Joseph and Beth Shwarz are the sole shareholders of ABW, which repairs steam boilers for dry cleaners. Steve Hadley and A1 Bryant are employees of the IRS. Bryant was at all relevant times Hadley’s supervisor.

At some time before September 1994, the IRS assessed a Trust Fund Recovery Penalty of $47,011 against Joseph Shwarz (Shwarz) for the period ending December 31, 1991, pursuant to 26 U.S.C. § 6672(a). It also assessed federal employment, unemployment, and withholding taxes of approximately $212,548 against ABW, for the years 1989,1990, and 1991.

In September 1994, ABW submitted an offer in compromise of $22,075 for the 1989-1991 taxes owed by it and the trust fund penalty owed by Shwarz. The offer called for a one-time payment of $2,500, followed by monthly payments of $816, until the balance and interest were paid in full. The IRS accepted the offer.

Between November, 1994, and April, 1995, Shwarz caused ABW to pay a total of $5,800 to the IRS towards satisfaction of the offer in compromise. Shwarz also believed, based on a letter from his accountant, that the cash value of a life insurance policy that Shwarz owned that the IRS had levied on would be applied to the offer in compromise. At the time, the policy’s cash value was approximately $19,000.

In April 1995, Shwarz stopped making payments to the IRS, believing that the $5,800 in payments, plus the $19,000 cash value of the insurance policy (ie., a total of $24,800), had fully paid the offer in compromise of $22,075, plus accrued interest of approximately $3,500 (ie., a total of $25,575 due).

In April 1997, Hadley informed Shwarz that ABW’s offer in compromise was in *431default.
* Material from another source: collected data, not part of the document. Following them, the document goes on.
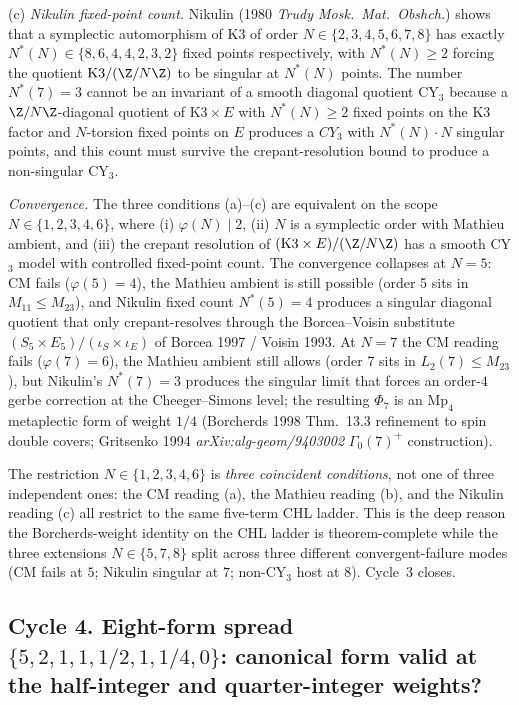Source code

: (c) \emph{Nikulin fixed-point count.} Nikulin (1980 \emph{Trudy
Mosk.\ Mat.\ Obshch.}) shows that a symplectic automorphism of
K3 of order $N \in \{2, 3, 4, 5, 6, 7, 8\}$ has exactly
$N^*(N) \in \{8, 6, 4, 4, 2, 3, 2\}$ fixed points
respectively, with $N^*(N) \geq 2$ forcing the quotient
$\mathrm{K3}/(\Z/N\Z)$ to be singular at
$N^*(N)$ points. The number $N^*(7) = 3$ cannot be an
invariant of a smooth diagonal quotient CY$_3$ because a
$\Z/N\Z$-diagonal quotient of $\mathrm{K3} \times E$ with
$N^*(N) \geq 2$ fixed points on the K3 factor and $N$-torsion
fixed points on $E$ produces a $CY_3$ with $N^*(N) \cdot N$
singular points, and this count must survive the
crepant-resolution bound to produce a non-singular CY$_3$.

\emph{Convergence.} The three conditions (a)--(c) are equivalent
on the scope $N \in \{1, 2, 3, 4, 6\}$, where
(i) $\varphi(N) \mid 2$, (ii) $N$ is a symplectic order with
Mathieu ambient, and (iii) the crepant resolution of
$(\mathrm{K3}\times E)/(\Z/N\Z)$ has a smooth CY$_3$ model with
controlled fixed-point count. The convergence collapses at
$N = 5$: CM fails ($\varphi(5) = 4$), the Mathieu ambient is
still possible (order 5 sits in $M_{11} \leq M_{23}$), and
Nikulin fixed count $N^*(5) = 4$ produces a singular diagonal
quotient that only crepant-resolves through the
Borcea--Voisin substitute $(S_5 \times E_5)/(\iota_S \times
\iota_E)$ of Borcea 1997 / Voisin 1993. At $N = 7$ the CM
reading fails ($\varphi(7) = 6$), the Mathieu ambient still
allows (order 7 sits in $L_2(7) \leq M_{23}$), but Nikulin's
$N^*(7) = 3$ produces the singular limit that forces an
order-$4$ gerbe correction at the Cheeger--Simons level; the
resulting $\Phi_7$ is an $\mathrm{Mp}_4$ metaplectic form of
weight $1/4$ (Borcherds 1998 Thm.~13.3 refinement to spin
double covers; Gritsenko 1994 \emph{arXiv:alg-geom/9403002}
$\Gamma_0(7)^+$ construction).

The restriction $N \in \{1, 2, 3, 4, 6\}$ is \emph{three coincident
conditions}, not one of three independent ones: the CM reading
(a), the Mathieu reading (b), and the Nikulin reading (c) all
restrict to the same five-term CHL ladder. This is the deep
reason the Borcherds-weight identity on the CHL ladder is
theorem-complete while the three extensions $N \in \{5, 7, 8\}$
split across three different convergent-failure modes (CM fails
at $5$; Nikulin singular at $7$; non-CY$_3$ host at $8$). Cycle~3
closes.

\subsection*{Cycle 4. Eight-form spread $\{5, 2, 1, 1, 1/2, 1,
  1/4, 0\}$: canonical form valid at the half-integer and
  quarter-integer weights?}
Shwarz told Hadley that he and ABW could not pay the amounts demanded, that ABW was current in its tax compliance, and requested an installment payment arrangement. Hadley “threatened” Shwarz with enforced collection in the form of closing down ABW and selling its assets. Appellants then submitted a new offer in compromise and also filed a Collection Appeal Request, but the IRS did not process the new offer.

The IRS then made an application in federal district court to enter the private business premises of ABW to effect a levy. Attached to the application was a supporting declaration from Hadley, dated June 19, 1997. In paragraph 4 of his declaration, Hadley asserted that on June 3, 1997, he requested Shwarz’s consent to enter ABW’s premises to effect the levy, but Shwarz refused. Because Hadley did not speak to Shwarz on June 3, 1997, this statement was false.1

The district court issued the Order for Entry. In describing the basis for the order, Judge Dean Pregerson stated that “[t]he Internal Revenue Service has sent notices and demands to the taxpayer, but the taxpayer has neglected or refused to pay the taxes owed,” citing paragraph 4 and two other paragraphs of the declaration in support of this statement. Judge Pregerson did not refer to Hadley’s having requested or Shwarz’s having refused consent to enter ABW’s premises.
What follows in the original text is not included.